What the task asks
A single number is wanted: how many lines of the data include the string "name".

● ● ● ●

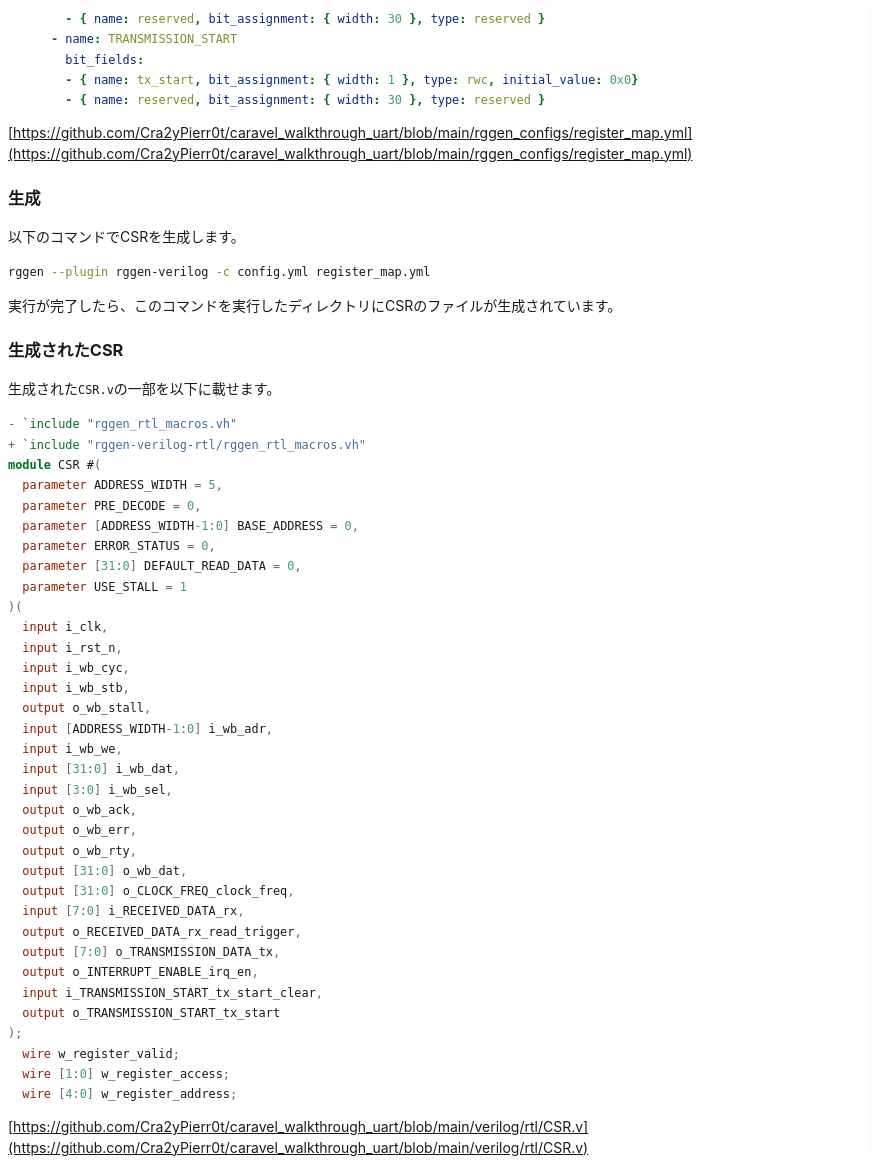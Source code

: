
```yaml
        - { name: reserved, bit_assignment: { width: 30 }, type: reserved }
      - name: TRANSMISSION_START
        bit_fields: 
        - { name: tx_start, bit_assignment: { width: 1 }, type: rwc, initial_value: 0x0}
        - { name: reserved, bit_assignment: { width: 30 }, type: reserved }
```
[https://github.com/Cra2yPierr0t/caravel_walkthrough_uart/blob/main/rggen_configs/register_map.yml](https://github.com/Cra2yPierr0t/caravel_walkthrough_uart/blob/main/rggen_configs/register_map.yml)

### 生成
以下のコマンドでCSRを生成します。

```bash
rggen --plugin rggen-verilog -c config.yml register_map.yml
```

実行が完了したら、このコマンドを実行したディレクトリにCSRのファイルが生成されています。

### 生成されたCSR
生成された`CSR.v`の一部を以下に載せます。

```verilog
- `include "rggen_rtl_macros.vh"
+ `include "rggen-verilog-rtl/rggen_rtl_macros.vh"
module CSR #(
  parameter ADDRESS_WIDTH = 5,
  parameter PRE_DECODE = 0,
  parameter [ADDRESS_WIDTH-1:0] BASE_ADDRESS = 0,
  parameter ERROR_STATUS = 0,
  parameter [31:0] DEFAULT_READ_DATA = 0,
  parameter USE_STALL = 1
)(
  input i_clk,
  input i_rst_n,
  input i_wb_cyc,
  input i_wb_stb,
  output o_wb_stall,
  input [ADDRESS_WIDTH-1:0] i_wb_adr,
  input i_wb_we,
  input [31:0] i_wb_dat,
  input [3:0] i_wb_sel,
  output o_wb_ack,
  output o_wb_err,
  output o_wb_rty,
  output [31:0] o_wb_dat,
  output [31:0] o_CLOCK_FREQ_clock_freq,
  input [7:0] i_RECEIVED_DATA_rx,
  output o_RECEIVED_DATA_rx_read_trigger,
  output [7:0] o_TRANSMISSION_DATA_tx,
  output o_INTERRUPT_ENABLE_irq_en,
  input i_TRANSMISSION_START_tx_start_clear,
  output o_TRANSMISSION_START_tx_start
);
  wire w_register_valid;
  wire [1:0] w_register_access;
  wire [4:0] w_register_address;
```
[https://github.com/Cra2yPierr0t/caravel_walkthrough_uart/blob/main/verilog/rtl/CSR.v](https://github.com/Cra2yPierr0t/caravel_walkthrough_uart/blob/main/verilog/rtl/CSR.v)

● ● ● ●

Response to the exercise
4